Study material:
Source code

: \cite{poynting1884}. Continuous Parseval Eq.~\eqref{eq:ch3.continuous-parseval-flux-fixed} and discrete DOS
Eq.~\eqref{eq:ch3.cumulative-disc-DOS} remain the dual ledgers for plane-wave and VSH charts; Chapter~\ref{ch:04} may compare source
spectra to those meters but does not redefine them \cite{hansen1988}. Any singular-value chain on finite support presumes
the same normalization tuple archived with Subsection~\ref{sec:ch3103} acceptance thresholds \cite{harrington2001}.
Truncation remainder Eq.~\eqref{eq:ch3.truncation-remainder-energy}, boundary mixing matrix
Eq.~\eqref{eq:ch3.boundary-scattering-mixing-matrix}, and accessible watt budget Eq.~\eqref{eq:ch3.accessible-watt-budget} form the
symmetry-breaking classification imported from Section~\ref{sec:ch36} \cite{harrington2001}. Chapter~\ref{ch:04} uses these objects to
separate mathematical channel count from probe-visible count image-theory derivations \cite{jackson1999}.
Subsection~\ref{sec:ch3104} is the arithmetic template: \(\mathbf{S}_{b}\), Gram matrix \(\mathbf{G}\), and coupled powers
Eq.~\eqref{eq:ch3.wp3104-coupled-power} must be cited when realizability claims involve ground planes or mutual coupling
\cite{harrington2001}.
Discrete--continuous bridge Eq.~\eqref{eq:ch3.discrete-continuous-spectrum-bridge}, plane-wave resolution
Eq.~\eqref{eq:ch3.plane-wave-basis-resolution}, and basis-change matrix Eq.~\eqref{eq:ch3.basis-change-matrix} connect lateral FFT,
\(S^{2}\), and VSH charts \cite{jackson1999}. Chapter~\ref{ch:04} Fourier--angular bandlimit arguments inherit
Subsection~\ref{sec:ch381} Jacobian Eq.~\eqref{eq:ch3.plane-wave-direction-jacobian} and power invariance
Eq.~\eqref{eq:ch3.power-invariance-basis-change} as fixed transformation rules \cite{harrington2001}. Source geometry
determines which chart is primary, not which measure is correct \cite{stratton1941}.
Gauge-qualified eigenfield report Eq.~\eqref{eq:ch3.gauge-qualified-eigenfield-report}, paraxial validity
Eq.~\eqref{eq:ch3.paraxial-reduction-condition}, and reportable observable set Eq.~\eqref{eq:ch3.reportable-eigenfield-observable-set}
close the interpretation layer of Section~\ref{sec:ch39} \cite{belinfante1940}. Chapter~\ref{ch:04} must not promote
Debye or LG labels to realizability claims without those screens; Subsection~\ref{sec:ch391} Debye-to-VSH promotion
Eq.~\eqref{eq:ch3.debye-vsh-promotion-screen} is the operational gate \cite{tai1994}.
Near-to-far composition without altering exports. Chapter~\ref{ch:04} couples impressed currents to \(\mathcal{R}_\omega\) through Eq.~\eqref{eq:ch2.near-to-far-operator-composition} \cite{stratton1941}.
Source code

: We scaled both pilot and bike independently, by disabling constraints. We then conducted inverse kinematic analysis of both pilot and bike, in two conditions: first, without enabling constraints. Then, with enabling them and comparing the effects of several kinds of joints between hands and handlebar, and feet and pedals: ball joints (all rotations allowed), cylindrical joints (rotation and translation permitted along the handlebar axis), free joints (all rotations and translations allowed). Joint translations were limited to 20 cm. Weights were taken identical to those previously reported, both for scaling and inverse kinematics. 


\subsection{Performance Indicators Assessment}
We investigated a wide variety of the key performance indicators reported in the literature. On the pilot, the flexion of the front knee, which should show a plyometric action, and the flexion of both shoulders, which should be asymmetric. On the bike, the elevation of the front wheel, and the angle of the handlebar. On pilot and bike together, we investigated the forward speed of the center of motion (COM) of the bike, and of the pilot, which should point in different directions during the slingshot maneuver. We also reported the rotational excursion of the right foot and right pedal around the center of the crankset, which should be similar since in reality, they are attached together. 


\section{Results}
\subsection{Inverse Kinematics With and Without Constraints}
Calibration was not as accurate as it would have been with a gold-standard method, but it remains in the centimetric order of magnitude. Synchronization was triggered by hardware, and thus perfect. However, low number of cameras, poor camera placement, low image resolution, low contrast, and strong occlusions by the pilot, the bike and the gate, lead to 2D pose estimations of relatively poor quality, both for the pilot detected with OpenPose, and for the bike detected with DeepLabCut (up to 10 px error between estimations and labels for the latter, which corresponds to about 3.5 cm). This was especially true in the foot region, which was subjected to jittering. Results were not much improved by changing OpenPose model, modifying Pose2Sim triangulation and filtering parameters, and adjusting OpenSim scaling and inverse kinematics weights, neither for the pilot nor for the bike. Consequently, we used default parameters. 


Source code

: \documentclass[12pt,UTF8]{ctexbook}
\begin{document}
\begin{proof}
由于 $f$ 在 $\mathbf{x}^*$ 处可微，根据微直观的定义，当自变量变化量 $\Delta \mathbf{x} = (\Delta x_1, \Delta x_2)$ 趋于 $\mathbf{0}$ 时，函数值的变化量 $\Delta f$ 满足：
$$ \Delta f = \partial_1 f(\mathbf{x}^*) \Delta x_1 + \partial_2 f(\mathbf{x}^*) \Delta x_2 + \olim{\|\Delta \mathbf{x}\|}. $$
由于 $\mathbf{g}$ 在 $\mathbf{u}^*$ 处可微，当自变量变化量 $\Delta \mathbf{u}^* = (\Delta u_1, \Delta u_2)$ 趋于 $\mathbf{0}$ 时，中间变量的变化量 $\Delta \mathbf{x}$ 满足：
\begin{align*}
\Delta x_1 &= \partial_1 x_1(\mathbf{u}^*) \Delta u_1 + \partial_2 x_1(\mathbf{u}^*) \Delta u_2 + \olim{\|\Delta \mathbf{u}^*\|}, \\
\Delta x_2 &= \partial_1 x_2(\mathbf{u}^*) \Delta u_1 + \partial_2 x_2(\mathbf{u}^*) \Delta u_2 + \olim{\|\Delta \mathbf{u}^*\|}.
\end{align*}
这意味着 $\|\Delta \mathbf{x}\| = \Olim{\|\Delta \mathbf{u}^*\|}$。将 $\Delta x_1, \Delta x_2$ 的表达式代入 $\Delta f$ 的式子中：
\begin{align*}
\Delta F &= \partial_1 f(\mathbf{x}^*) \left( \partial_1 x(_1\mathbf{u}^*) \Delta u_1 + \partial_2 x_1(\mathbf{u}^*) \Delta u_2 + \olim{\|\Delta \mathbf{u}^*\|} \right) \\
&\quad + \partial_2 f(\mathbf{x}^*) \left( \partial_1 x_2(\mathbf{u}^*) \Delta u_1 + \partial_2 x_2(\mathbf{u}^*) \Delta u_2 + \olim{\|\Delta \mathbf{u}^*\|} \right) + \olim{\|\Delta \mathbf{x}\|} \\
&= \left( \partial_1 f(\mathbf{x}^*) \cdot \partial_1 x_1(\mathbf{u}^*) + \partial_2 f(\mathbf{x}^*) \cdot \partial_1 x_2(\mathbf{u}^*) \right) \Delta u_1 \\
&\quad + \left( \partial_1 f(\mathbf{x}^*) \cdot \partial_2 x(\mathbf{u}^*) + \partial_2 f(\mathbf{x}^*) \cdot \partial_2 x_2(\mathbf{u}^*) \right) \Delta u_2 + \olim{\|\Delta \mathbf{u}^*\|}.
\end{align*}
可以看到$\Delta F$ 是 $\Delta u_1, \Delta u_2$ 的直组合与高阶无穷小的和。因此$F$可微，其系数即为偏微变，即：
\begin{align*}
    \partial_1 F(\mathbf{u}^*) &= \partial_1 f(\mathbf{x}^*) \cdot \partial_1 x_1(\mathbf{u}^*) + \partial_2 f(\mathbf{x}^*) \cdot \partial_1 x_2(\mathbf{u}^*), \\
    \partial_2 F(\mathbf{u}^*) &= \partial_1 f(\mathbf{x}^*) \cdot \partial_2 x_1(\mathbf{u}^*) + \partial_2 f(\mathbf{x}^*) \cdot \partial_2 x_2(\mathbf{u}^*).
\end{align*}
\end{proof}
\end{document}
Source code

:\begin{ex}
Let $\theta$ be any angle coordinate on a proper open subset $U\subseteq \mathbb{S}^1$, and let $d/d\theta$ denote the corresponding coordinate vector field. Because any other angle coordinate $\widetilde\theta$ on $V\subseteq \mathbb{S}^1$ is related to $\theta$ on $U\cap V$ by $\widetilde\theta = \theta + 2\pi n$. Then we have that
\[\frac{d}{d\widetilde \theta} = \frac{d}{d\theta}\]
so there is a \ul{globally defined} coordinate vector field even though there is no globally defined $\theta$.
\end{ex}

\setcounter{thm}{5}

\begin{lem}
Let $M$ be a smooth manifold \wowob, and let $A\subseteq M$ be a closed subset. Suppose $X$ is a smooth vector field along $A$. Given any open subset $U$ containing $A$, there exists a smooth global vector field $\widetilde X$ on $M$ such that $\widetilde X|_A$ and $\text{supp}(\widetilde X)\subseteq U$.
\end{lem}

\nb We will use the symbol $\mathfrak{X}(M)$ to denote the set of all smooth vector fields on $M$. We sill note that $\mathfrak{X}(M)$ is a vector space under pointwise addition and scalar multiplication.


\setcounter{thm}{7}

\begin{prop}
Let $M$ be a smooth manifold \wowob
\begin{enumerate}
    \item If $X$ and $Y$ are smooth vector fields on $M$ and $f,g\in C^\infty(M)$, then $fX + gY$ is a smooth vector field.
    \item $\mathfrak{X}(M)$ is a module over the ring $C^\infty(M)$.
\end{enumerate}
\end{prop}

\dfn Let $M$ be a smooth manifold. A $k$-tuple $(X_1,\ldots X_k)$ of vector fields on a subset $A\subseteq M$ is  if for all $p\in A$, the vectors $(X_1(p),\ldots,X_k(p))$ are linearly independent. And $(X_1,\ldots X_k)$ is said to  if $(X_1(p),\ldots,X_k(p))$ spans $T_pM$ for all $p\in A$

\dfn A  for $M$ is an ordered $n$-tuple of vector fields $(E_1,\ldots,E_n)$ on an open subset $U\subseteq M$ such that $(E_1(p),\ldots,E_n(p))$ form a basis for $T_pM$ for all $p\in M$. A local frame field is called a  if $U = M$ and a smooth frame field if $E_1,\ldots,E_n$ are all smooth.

Exercise instructions:
Taking the line with "and reportable observable" as the first and the line with "and inverse kinematics." as the last, retype that stretch of the data above exactly, with no other lines.

Task solution:
Eq.~\eqref{eq:ch3.paraxial-reduction-condition}, and reportable observable set Eq.~\eqref{eq:ch3.reportable-eigenfield-observable-set}
close the interpretation layer of Section~\ref{sec:ch39} \cite{belinfante1940}. Chapter~\ref{ch:04} must not promote
Debye or LG labels to realizability claims without those screens; Subsection~\ref{sec:ch391} Debye-to-VSH promotion
Eq.~\eqref{eq:ch3.debye-vsh-promotion-screen} is the operational gate \cite{tai1994}.
Near-to-far composition without altering exports. Chapter~\ref{ch:04} couples impressed currents to \(\mathcal{R}_\omega\) through Eq.~\eqref{eq:ch2.near-to-far-operator-composition} \cite{stratton1941}.
Source code

: We scaled both pilot and bike independently, by disabling constraints. We then conducted inverse kinematic analysis of both pilot and bike, in two conditions: first, without enabling constraints. Then, with enabling them and comparing the effects of several kinds of joints between hands and handlebar, and feet and pedals: ball joints (all rotations allowed), cylindrical joints (rotation and translation permitted along the handlebar axis), free joints (all rotations and translations allowed). Joint translations were limited to 20 cm. Weights were taken identical to those previously reported, both for scaling and inverse kinematics. 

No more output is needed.